The return to normal was jarring.
Kindness and gracious behavior. Missed opportunities for snubs, gentle jokes made at no one’s expense. Papering over treachery so fresh that spilled words were still visible on people’s shirts.
Joe Biden and Kamala Harris taught a master class in class today. It was instruction we didn’t know we wanted and hadn’t signed up for, like a Sunday School session on turning the other cheek when we wanted to run down the hall and punch Johnny in the face. But, just like in Sunday School, by the time you finish coloring the picture of Jesus being super-kind to people, you get all mellowed out. In the interest of moving on and coloring in the lines, you forget about Johnny and whatever travesty he committed. And so it was today. The high road had a lot of traffic and everyone was beautifully dressed and smiling.
This will take some getting used to.
I might need a deprogramming camp.
Oh, I am enjoying the reveal, for sure. I’ve known for a long time that Trump had neither the intellect nor the system of beliefs to drive what people were doing to the country in his name. He was yet another Wizard of Oz, a huge flowing social media cloak behind which ideologically-driven lieutenants pursued their own wet dreams. Tax cuts for the wealthy. Muslim ban. Child separation. And the most important, the waving off of an illness that has killed 400,000 Americans. Trump was an instrument, made powerful by people who convinced him otherwise.
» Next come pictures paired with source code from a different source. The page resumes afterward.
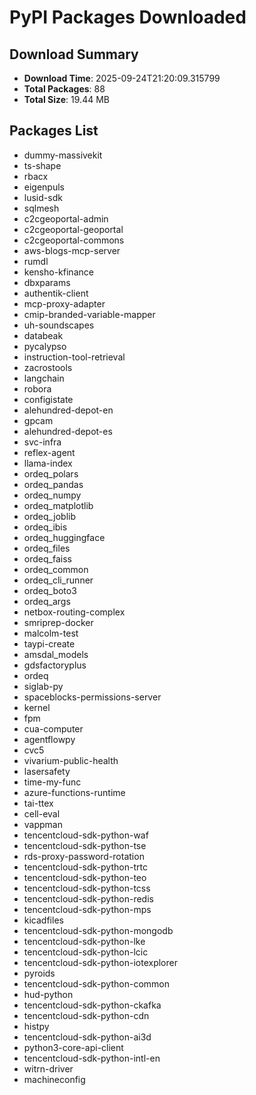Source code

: # PyPI Packages Downloaded

## Download Summary
- **Download Time**: 2025-09-24T21:20:09.315799
- **Total Packages**: 88
- **Total Size**: 19.44 MB

## Packages List
- dummy-massivekit
- ts-shape
- rbacx
- eigenpuls
- lusid-sdk
- sqlmesh
- c2cgeoportal-admin
- c2cgeoportal-geoportal
- c2cgeoportal-commons
- aws-blogs-mcp-server
- rumdl
- kensho-kfinance
- dbxparams
- authentik-client
- mcp-proxy-adapter
- cmip-branded-variable-mapper
- uh-soundscapes
- databeak
- pycalypso
- instruction-tool-retrieval
- zacrostools
- langchain
- robora
- configistate
- alehundred-depot-en
- gpcam
- alehundred-depot-es
- svc-infra
- reflex-agent
- llama-index
- ordeq_polars
- ordeq_pandas
- ordeq_numpy
- ordeq_matplotlib
- ordeq_joblib
- ordeq_ibis
- ordeq_huggingface
- ordeq_files
- ordeq_faiss
- ordeq_common
- ordeq_cli_runner
- ordeq_boto3
- ordeq_args
- netbox-routing-complex
- smriprep-docker
- malcolm-test
- taypi-create
- amsdal_models
- gdsfactoryplus
- ordeq
- siglab-py
- spaceblocks-permissions-server
- kernel
- fpm
- cua-computer
- agentflowpy
- cvc5
- vivarium-public-health
- lasersafety
- time-my-func
- azure-functions-runtime
- tai-ttex
- cell-eval
- vappman
- tencentcloud-sdk-python-waf
- tencentcloud-sdk-python-tse
- rds-proxy-password-rotation
- tencentcloud-sdk-python-trtc
- tencentcloud-sdk-python-teo
- tencentcloud-sdk-python-tcss
- tencentcloud-sdk-python-redis
- tencentcloud-sdk-python-mps
- kicadfiles
- tencentcloud-sdk-python-mongodb
- tencentcloud-sdk-python-lke
- tencentcloud-sdk-python-lcic
- tencentcloud-sdk-python-iotexplorer
- pyroids
- tencentcloud-sdk-python-common
- hud-python
- tencentcloud-sdk-python-ckafka
- tencentcloud-sdk-python-cdn
- histpy
- tencentcloud-sdk-python-ai3d
- python3-core-api-client
- tencentcloud-sdk-python-intl-en
- witrn-driver
- machineconfig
I love that Trump is gone, removed from Washington D.C. via Air Force One early this morning, banished from Twitter, unable to get the adoration that he’s used to, but it bothers me mightily that he is sitting under a palm tree in the Florida evening, having a waiter bring him yet another Diet Coke. A big part of me wants him to be cast out on the side of the Florida Turnpike so he has to walk to the oasis and beg fries from someone leaving the McDonald’s counter.
I have bitterness in my heart.
I want there to be an accounting for the damage done. I want an admission. I want an apology. It feels like I can’t really start coloring the picture of Jesus being super-kind to people until that happens. I want to aim for the high road but it’s very foggy out there and my headlights are dim. It’s going to take some time.